At last, Gwyn bent to pick up her sword, replacing it in its sheath. There was an anger burning along her bones, licking now like the little flames from the ruined hut. It was anger at herself for being blind to so much: She knew as well as anyone that until the crops came in and the berries ripened on bushes and trees, hunger would rule. The air might be soft and gentle, but that was only spring, which dressed itself out in its pretties but brought nothing that people might eat. She was angry at the world in which such cruel death could come for a man and his wife. She was angry at the outlaws—
But she knew them now, she ha
d recognized them. They were the three men from her winter journey, whom the Lord had sent to sleep with their goats.
She would have those men. Somehow. She knew that limping gait, and she had seen the scarred face among the three that fled from Jackaroo riding down on them. They would pay. Somehow.
Gwyn approached the horse, which waited uneasily, tied so close to the trees that it could barely move its head. “Osh aye, I’m sorry,” she spoke quietly to it. Her voice sounded thick to her ears, thick with tears and anger. She loosened the reins.
Within the trees, she heard a wailing cry. A child, it sounded like a child, a child too young to speak any words.
Gwyn left the reins and followed the sound to where a bundle of clothes lay hidden under a bush. The cloths moved.
It was a baby, too young even to crawl. When she had uncovered it, its arms waved in the air and its voice wailed. Thin silky hair bushed out over its head, and its eyes were closed with its crying. There were no teeth in its gums. The cloths around it were wet.

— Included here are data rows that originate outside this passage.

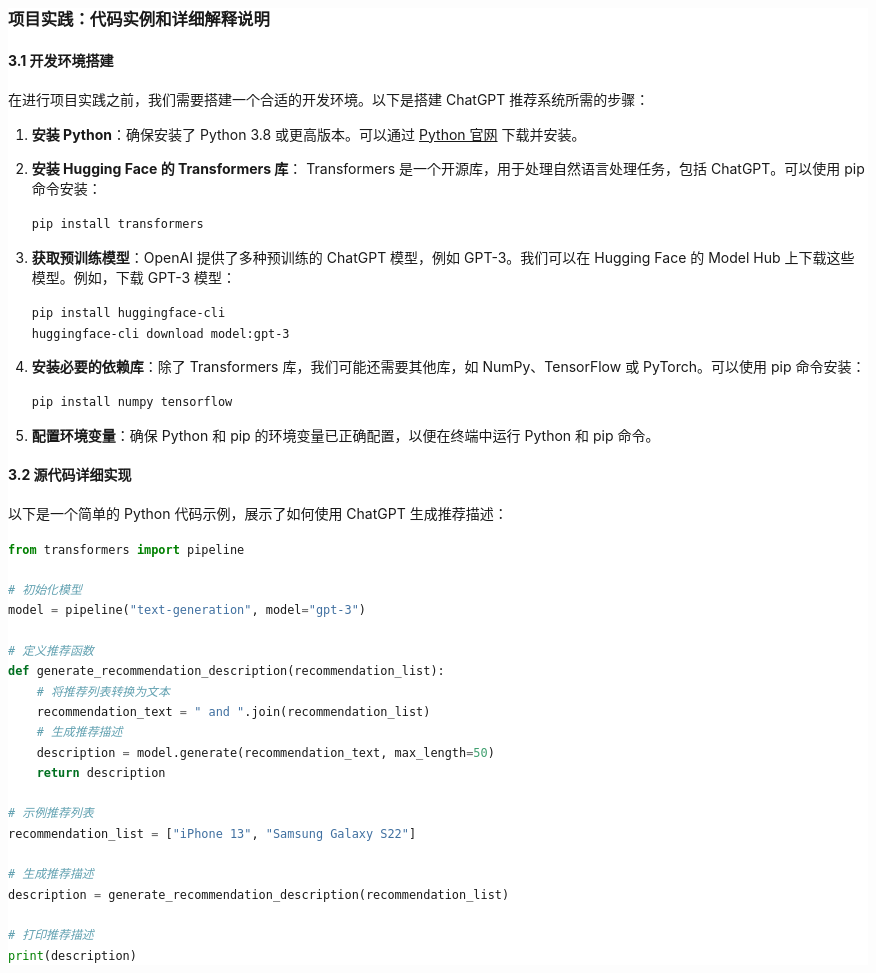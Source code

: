 ### 项目实践：代码实例和详细解释说明

#### 3.1 开发环境搭建

在进行项目实践之前，我们需要搭建一个合适的开发环境。以下是搭建 ChatGPT 推荐系统所需的步骤：

1. **安装 Python**：确保安装了 Python 3.8 或更高版本。可以通过 [Python 官网](https://www.python.org/downloads/) 下载并安装。

2. **安装 Hugging Face 的 Transformers 库**： Transformers 是一个开源库，用于处理自然语言处理任务，包括 ChatGPT。可以使用 pip 命令安装：

   ```bash
   pip install transformers
   ```

3. **获取预训练模型**：OpenAI 提供了多种预训练的 ChatGPT 模型，例如 GPT-3。我们可以在 Hugging Face 的 Model Hub 上下载这些模型。例如，下载 GPT-3 模型：

   ```bash
   pip install huggingface-cli
   huggingface-cli download model:gpt-3
   ```

4. **安装必要的依赖库**：除了 Transformers 库，我们可能还需要其他库，如 NumPy、TensorFlow 或 PyTorch。可以使用 pip 命令安装：

   ```bash
   pip install numpy tensorflow
   ```

5. **配置环境变量**：确保 Python 和 pip 的环境变量已正确配置，以便在终端中运行 Python 和 pip 命令。

#### 3.2 源代码详细实现

以下是一个简单的 Python 代码示例，展示了如何使用 ChatGPT 生成推荐描述：

```python
from transformers import pipeline

# 初始化模型
model = pipeline("text-generation", model="gpt-3")

# 定义推荐函数
def generate_recommendation_description(recommendation_list):
    # 将推荐列表转换为文本
    recommendation_text = " and ".join(recommendation_list)
    # 生成推荐描述
    description = model.generate(recommendation_text, max_length=50)
    return description

# 示例推荐列表
recommendation_list = ["iPhone 13", "Samsung Galaxy S22"]

# 生成推荐描述
description = generate_recommendation_description(recommendation_list)

# 打印推荐描述
print(description)
```
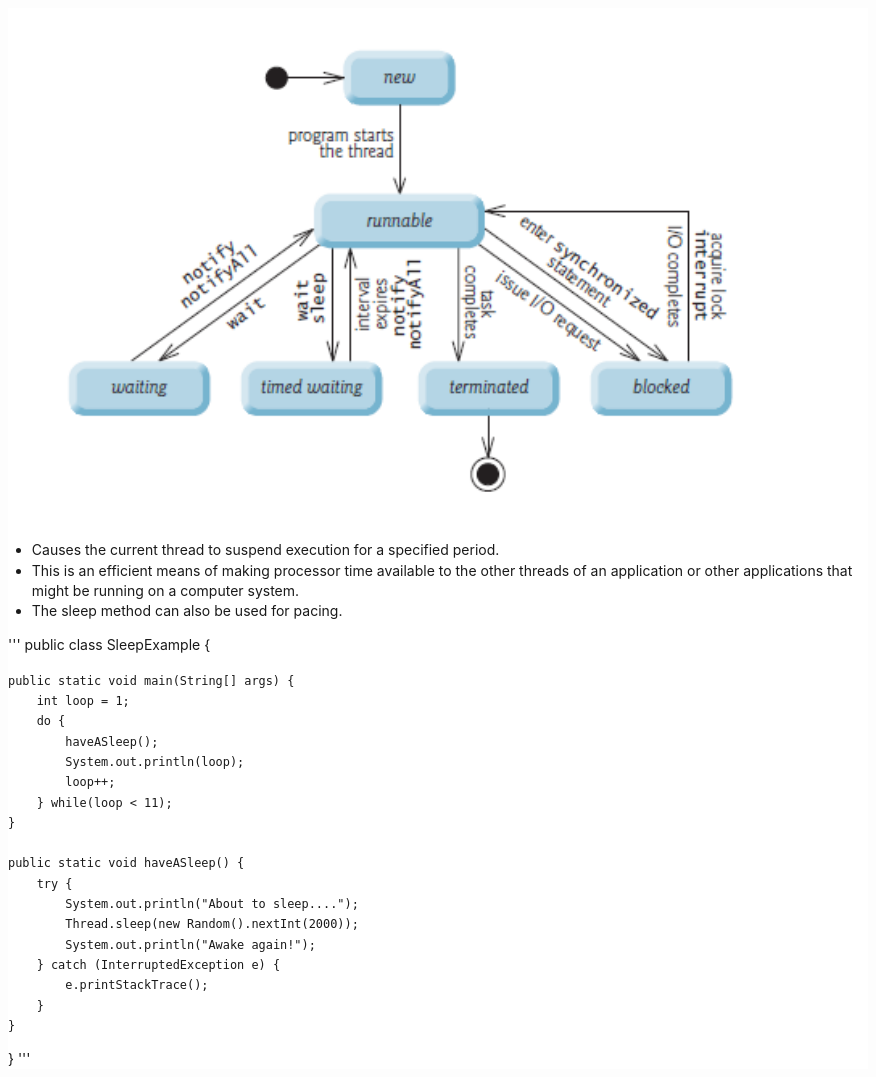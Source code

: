 ![Thread States](./images/ThreadStates.PNG)

- Causes the current thread to suspend execution for a specified period. 
- This is an efficient means of making processor time available to the other threads of an application or other applications that might be running on a computer system.
- The sleep method can also be used for pacing.

'''
public class SleepExample {

    public static void main(String[] args) {
        int loop = 1;
        do {
            haveASleep();
            System.out.println(loop);
            loop++;
        } while(loop < 11);
    }

    public static void haveASleep() {
        try {
            System.out.println("About to sleep....");
            Thread.sleep(new Random().nextInt(2000));
            System.out.println("Awake again!");
        } catch (InterruptedException e) {
            e.printStackTrace();
        }
    }
}
'''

Gwyn changed the baby into dry cloths. It was a boy child. His mother must have run to hide him here, to save him. She must have been mad with fear not to know that this would only save him for a slower death. It was such a slim chance that Gwyn had been riding by, and had frightened off the men, and had heard the baby’s cries. It was no chance, and the woman must have known that. But she would have clutched at that slender golden thread of false hope.
Gwyn knew what she would do. She wrapped the boy around with his knitted blanket and held him against her chest. He turned his face to her tunic, as if he would suckle, got one of the silver buckles into his eager mouth, then spat it out, crying furiously.

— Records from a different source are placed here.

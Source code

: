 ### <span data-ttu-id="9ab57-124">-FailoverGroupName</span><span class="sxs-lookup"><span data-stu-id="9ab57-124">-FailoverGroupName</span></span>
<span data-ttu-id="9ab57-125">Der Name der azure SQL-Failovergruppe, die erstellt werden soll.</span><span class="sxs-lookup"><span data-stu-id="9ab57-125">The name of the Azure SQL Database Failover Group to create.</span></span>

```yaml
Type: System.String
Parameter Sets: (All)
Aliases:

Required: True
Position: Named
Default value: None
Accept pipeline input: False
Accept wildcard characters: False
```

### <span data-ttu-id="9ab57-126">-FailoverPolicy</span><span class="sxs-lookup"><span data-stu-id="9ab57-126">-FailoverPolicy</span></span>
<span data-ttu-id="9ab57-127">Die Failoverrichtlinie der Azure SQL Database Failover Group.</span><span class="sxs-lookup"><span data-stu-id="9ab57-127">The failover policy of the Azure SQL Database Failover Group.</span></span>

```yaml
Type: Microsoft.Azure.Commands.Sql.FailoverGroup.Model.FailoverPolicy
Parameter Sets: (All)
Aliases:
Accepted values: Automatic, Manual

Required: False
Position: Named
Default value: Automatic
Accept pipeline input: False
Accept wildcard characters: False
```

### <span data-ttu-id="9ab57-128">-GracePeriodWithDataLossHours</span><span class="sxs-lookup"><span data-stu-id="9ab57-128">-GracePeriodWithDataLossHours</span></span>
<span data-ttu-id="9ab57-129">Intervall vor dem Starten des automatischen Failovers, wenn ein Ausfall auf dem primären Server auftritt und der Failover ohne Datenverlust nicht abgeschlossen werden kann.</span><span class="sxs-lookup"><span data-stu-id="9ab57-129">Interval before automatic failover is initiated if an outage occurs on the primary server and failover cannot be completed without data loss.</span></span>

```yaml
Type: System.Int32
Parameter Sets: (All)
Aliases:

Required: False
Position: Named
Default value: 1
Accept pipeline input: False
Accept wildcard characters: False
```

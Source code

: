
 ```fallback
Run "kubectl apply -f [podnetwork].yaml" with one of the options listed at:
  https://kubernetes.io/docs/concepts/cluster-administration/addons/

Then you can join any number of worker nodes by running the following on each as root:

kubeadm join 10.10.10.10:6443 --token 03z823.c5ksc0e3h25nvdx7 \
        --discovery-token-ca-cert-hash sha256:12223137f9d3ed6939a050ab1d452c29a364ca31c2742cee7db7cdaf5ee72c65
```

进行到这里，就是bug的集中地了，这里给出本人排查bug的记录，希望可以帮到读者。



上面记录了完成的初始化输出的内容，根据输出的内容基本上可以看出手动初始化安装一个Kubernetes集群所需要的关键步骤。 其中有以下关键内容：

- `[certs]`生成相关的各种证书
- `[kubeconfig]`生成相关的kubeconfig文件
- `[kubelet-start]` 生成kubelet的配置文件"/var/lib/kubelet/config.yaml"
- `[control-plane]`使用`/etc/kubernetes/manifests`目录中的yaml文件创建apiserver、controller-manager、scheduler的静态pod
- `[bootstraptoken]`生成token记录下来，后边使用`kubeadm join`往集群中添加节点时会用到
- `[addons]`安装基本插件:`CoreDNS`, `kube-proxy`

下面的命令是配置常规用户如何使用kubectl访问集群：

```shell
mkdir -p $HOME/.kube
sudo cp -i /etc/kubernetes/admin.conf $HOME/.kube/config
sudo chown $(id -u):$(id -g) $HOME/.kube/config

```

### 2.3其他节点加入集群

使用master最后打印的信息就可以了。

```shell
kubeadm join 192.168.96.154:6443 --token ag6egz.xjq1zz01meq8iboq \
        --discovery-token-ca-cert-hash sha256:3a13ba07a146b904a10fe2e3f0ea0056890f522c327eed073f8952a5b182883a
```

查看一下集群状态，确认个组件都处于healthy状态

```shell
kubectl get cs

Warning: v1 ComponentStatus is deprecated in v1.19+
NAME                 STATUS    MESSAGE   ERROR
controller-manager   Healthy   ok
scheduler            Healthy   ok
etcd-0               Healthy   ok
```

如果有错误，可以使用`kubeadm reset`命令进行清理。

Gwyn mounted even more clumsily than before, with one arm holding the baby. She rode the horse away from the clearing and back up the hillside she had descended. This much she could do, and she would do. For that poor woman, dead now. For this child, and whatever his hard life would bring to him. For the world, that it should not be entirely cruel.
She took him to Guy’s holding, riding hard across the hills, not bothering to conceal herself. When she thought back to that ride, Gwyn could only count her luck that nobody had seen her, because she took no trouble to be secretive. When she dismounted before the door to the house, she was not Gwyn, the Innkeeper’s daughter. She was Jackaroo, riding the land.